I need to do some serious thinking/testing about how I could use SCALE going forward. I’d be shocked if I’m the only person in this boat especially in the Enterprise realm.
I’m not sure…I responded to your post. with some questions. The issue seems to be what is the real performance impact and what would it cost to fix?
Do you have a target time for a directory listing?
Given that time, what is the maximum directory size in CORE and then Fangtooth?
From what I’ve seen, having an Apple client has a much bigger impact on directory listing times and hence directory sizes.
No real target time for listing just normal common sense being users don’t want to have to wait more than a few seconds to traverse and list a directory structure. I need to do some more testing tbh to see the impact when applying the fix to the responsiveness just been a bit busy. Key thing was to try and get it on your radar so thanks for engaging.
SMB is inefficient with small transactions, including metadata. Users can also be messy and throw thousand of files into a single directory. If that’s the case, you may have to either reset users’ expectations (good luck with that!) or throw some more resources at the issue (RAM, (metadata) L2ARC, special vdev).
True. I generally find my arc hit ratio sits above 98-99% most of which is metadata so can’t see special vdev being of much help. Having said that, that’s on CORE. Given that SCALE would need the hide unreadable = yes to get the same behaviour as was default on CORE that would potentially slow directory listings down so will need to test and reevaluate everything now. My main concern is how this scales (forgive the pun) longer term.
This being setable in the GUi, plus LXC being something iX sticks with would give me obly mental/philosophical opposition to change.
I’d likely do it sooner than July this year if they automated the conversion of BSD jails to a VM on Fangtooth so the switch would be more seemless while I figure out how to transition the jails into LXC containers without losing things.
The ability to have each LXC container have its own IP and share resources like BSD jails was a big sticking point for me.

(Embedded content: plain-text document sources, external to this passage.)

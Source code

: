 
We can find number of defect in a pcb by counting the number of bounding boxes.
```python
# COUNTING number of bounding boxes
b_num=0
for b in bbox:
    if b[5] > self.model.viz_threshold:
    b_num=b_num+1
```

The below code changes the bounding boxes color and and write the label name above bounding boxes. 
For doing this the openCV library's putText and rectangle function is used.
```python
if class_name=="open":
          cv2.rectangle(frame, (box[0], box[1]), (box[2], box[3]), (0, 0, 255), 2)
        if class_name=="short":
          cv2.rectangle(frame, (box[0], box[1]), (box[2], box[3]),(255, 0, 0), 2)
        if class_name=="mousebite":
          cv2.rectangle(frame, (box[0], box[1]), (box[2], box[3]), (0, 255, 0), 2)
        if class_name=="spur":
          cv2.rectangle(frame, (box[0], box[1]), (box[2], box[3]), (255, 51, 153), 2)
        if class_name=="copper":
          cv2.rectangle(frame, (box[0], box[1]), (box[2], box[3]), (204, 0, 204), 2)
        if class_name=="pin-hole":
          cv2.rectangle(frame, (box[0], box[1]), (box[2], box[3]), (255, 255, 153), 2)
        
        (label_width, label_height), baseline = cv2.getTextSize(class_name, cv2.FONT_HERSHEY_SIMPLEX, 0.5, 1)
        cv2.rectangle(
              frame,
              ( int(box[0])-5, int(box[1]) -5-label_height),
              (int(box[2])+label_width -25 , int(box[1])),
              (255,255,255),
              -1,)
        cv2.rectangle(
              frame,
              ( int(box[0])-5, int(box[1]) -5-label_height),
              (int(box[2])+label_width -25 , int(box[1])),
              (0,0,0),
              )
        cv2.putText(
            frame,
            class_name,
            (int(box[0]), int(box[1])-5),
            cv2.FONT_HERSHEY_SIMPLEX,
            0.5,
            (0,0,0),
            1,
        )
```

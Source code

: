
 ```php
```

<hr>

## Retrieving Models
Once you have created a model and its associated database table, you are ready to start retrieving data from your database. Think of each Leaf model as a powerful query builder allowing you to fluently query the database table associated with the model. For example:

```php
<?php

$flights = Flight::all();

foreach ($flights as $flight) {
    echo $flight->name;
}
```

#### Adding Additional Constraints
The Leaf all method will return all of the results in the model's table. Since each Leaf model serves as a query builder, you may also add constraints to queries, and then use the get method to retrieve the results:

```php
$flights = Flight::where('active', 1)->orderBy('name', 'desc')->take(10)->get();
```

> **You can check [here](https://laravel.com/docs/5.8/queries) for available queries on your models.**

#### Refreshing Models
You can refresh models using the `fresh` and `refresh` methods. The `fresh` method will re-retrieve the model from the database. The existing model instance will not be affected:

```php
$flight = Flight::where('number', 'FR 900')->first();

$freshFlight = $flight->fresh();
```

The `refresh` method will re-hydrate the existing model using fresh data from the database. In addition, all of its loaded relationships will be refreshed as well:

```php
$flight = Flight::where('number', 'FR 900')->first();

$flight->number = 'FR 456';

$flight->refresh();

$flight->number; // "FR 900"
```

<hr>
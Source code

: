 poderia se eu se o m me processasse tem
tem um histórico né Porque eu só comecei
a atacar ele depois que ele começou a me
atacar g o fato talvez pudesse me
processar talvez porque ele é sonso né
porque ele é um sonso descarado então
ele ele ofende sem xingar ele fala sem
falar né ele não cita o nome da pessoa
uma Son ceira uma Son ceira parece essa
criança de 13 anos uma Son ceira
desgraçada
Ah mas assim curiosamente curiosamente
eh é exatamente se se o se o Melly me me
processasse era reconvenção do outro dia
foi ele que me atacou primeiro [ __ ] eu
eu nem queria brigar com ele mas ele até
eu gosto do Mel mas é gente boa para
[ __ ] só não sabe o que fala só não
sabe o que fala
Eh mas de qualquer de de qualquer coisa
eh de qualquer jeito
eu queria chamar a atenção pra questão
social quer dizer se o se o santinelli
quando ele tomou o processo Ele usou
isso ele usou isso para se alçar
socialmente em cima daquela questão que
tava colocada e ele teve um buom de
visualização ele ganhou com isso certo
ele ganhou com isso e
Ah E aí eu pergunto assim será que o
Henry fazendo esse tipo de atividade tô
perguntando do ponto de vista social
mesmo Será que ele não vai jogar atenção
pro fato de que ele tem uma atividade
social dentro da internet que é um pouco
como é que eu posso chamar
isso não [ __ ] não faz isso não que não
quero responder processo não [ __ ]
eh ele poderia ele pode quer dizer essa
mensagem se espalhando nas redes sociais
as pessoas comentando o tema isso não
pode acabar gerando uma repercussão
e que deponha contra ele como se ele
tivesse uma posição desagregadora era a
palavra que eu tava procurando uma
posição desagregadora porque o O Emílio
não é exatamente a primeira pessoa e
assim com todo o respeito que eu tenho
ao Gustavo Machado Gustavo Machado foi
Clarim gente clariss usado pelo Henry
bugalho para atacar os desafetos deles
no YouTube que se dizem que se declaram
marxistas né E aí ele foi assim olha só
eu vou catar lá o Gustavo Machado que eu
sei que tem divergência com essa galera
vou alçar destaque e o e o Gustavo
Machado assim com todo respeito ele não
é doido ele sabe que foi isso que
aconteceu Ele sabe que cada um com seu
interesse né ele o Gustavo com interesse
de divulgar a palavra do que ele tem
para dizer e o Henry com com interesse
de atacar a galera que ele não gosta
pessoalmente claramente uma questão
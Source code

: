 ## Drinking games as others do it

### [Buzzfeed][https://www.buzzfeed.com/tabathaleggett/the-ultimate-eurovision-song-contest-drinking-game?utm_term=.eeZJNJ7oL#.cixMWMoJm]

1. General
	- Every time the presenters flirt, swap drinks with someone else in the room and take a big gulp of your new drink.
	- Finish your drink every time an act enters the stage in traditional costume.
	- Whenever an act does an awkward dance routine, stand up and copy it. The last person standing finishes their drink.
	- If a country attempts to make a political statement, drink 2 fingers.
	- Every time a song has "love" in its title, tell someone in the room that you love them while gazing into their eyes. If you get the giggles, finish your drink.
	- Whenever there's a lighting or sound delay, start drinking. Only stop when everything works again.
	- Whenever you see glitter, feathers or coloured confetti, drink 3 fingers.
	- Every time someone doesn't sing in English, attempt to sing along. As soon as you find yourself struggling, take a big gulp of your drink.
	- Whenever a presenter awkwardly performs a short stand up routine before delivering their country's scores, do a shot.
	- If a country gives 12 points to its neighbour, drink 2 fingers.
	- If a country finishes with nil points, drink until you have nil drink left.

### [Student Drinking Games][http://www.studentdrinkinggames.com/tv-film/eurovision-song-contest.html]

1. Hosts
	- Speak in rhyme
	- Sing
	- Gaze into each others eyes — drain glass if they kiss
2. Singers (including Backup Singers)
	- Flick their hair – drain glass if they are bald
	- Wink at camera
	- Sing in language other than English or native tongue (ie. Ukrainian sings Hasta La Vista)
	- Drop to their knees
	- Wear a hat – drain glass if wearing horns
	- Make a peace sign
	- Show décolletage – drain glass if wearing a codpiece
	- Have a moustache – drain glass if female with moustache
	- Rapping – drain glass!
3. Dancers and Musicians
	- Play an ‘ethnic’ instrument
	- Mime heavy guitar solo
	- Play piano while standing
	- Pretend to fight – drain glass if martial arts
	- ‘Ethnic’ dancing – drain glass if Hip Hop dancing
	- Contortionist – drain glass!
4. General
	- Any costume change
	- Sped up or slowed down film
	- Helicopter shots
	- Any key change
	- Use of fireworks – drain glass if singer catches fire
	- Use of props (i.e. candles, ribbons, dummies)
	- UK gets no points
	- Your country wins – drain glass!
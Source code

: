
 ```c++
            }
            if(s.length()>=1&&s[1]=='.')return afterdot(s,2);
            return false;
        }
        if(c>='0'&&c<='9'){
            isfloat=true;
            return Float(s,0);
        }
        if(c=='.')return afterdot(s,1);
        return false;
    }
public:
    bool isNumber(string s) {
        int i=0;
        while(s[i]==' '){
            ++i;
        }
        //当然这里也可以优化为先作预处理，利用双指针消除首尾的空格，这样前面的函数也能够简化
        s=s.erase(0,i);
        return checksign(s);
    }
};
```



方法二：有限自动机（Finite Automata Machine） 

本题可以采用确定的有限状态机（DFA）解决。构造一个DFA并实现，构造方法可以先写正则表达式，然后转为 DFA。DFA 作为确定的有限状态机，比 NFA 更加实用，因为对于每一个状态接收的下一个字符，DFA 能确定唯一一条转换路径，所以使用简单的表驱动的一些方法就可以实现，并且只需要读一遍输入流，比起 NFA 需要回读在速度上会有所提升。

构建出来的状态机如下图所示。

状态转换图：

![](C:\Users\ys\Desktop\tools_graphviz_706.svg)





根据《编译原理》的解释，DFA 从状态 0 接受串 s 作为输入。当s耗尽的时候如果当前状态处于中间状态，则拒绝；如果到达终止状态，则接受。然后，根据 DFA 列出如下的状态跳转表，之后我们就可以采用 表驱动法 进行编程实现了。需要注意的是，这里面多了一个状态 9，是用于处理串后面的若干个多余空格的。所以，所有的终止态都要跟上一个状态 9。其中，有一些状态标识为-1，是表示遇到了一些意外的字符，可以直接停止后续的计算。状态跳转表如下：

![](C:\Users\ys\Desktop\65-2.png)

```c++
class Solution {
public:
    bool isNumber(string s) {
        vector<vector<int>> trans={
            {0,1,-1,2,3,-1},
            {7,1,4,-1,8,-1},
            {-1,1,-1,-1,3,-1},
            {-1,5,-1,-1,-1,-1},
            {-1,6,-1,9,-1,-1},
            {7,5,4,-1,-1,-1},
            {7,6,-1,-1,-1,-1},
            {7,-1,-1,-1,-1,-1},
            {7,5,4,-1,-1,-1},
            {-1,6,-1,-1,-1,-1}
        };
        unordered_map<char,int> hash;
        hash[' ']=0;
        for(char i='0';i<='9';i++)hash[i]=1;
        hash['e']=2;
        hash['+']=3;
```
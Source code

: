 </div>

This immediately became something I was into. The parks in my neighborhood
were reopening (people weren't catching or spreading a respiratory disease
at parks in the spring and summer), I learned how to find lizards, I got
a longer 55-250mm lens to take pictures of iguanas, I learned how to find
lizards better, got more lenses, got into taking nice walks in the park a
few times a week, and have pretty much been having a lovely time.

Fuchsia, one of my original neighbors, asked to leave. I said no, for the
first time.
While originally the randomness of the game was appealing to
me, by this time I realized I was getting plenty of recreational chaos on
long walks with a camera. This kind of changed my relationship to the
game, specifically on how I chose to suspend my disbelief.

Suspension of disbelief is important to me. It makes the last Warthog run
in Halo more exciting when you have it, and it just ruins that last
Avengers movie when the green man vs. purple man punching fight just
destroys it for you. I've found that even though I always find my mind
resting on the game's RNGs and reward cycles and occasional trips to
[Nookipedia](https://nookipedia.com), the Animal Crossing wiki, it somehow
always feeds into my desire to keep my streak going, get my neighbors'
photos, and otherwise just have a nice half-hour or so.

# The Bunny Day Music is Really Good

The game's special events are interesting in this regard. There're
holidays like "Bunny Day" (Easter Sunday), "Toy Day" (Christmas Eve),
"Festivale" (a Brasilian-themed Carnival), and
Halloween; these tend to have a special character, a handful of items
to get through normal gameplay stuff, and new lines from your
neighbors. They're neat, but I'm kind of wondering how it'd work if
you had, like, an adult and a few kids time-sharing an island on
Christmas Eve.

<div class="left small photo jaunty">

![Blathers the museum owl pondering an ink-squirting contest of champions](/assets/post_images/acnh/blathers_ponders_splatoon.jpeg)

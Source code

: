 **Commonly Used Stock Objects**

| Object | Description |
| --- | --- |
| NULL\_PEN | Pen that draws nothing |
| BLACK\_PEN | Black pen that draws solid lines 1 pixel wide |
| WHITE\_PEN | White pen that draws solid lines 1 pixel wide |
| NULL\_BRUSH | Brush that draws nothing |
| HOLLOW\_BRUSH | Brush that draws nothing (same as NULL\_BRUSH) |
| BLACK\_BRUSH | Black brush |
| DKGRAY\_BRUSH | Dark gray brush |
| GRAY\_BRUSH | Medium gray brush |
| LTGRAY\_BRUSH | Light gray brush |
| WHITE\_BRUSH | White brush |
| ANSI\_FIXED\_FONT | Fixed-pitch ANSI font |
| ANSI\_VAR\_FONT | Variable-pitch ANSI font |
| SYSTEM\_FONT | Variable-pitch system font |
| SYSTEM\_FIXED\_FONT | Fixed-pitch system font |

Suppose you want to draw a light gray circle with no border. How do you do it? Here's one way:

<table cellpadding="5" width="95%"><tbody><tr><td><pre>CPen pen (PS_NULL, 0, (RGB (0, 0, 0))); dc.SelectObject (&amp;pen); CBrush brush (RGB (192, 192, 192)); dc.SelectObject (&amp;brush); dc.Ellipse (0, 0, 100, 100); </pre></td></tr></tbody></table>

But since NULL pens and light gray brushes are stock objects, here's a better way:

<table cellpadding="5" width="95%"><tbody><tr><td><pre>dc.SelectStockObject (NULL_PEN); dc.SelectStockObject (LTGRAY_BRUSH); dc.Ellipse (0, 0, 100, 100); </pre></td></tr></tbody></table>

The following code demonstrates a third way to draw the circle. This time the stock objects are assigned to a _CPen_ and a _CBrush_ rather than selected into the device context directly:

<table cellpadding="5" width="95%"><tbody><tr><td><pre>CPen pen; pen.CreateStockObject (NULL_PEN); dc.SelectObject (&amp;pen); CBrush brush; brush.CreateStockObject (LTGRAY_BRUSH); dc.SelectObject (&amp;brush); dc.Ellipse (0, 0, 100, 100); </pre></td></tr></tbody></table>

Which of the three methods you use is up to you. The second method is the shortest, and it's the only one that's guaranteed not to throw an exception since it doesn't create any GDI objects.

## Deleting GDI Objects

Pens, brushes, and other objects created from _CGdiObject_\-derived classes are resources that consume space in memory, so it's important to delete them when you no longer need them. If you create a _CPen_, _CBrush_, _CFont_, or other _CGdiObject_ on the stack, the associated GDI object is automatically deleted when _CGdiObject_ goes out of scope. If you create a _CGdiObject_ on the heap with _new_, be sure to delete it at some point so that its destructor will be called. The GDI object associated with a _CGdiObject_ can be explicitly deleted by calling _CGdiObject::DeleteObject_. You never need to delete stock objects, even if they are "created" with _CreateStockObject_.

Otherwise, I’m so far failing to find something Fangtooth won’t do that I require from CORE. However, still reserve the ability to say I was wrong after my first
Seems like it was removed because it’s not exactly a recommended practice to set things at a global level like that (if I’m reading the thread correctly) so I doubt it’ll be added back.
While this might be a good idea, its not part of the plan. Fangtooth BETA is about to start. You can create a FreeBSD VM and run jails in that, but it would be a manual process to connect in the App storage.
Well, unless you actually need something that is only available in SCALE that you can’t already do in CORE right now, no reason to change really. CORE will still get security updates (the ones that really matter) for probably a while. I haven’t yet seen an End of Life announcement on 13.3 unless I missed it somewhere. If someone could prove me wrong, please check me here.
Yea, we know upstream is EOL, but that is kernel only, we obviously support a far larger stack of items, Samba, rsync, etc etc. That is still being supported with major CVE updates and we’ve not put a end date on it yet.
That said, now that 13.3-RELEASE is deprecated, I expect some jails to start breaking down in the near future as well. You can in theory run 13.4-RELEASE jails with ABI compat, but we’ve see many times in the past that it isn’t exactly foolproof and may break at some random time.
The present instructions for converting core 13.0.x to scale seem to suggest that it should be done using some version of 24.04.x When 25.04 is released, will direct upgrading from core to this be recommended? At the moment, can I use 24.10.x?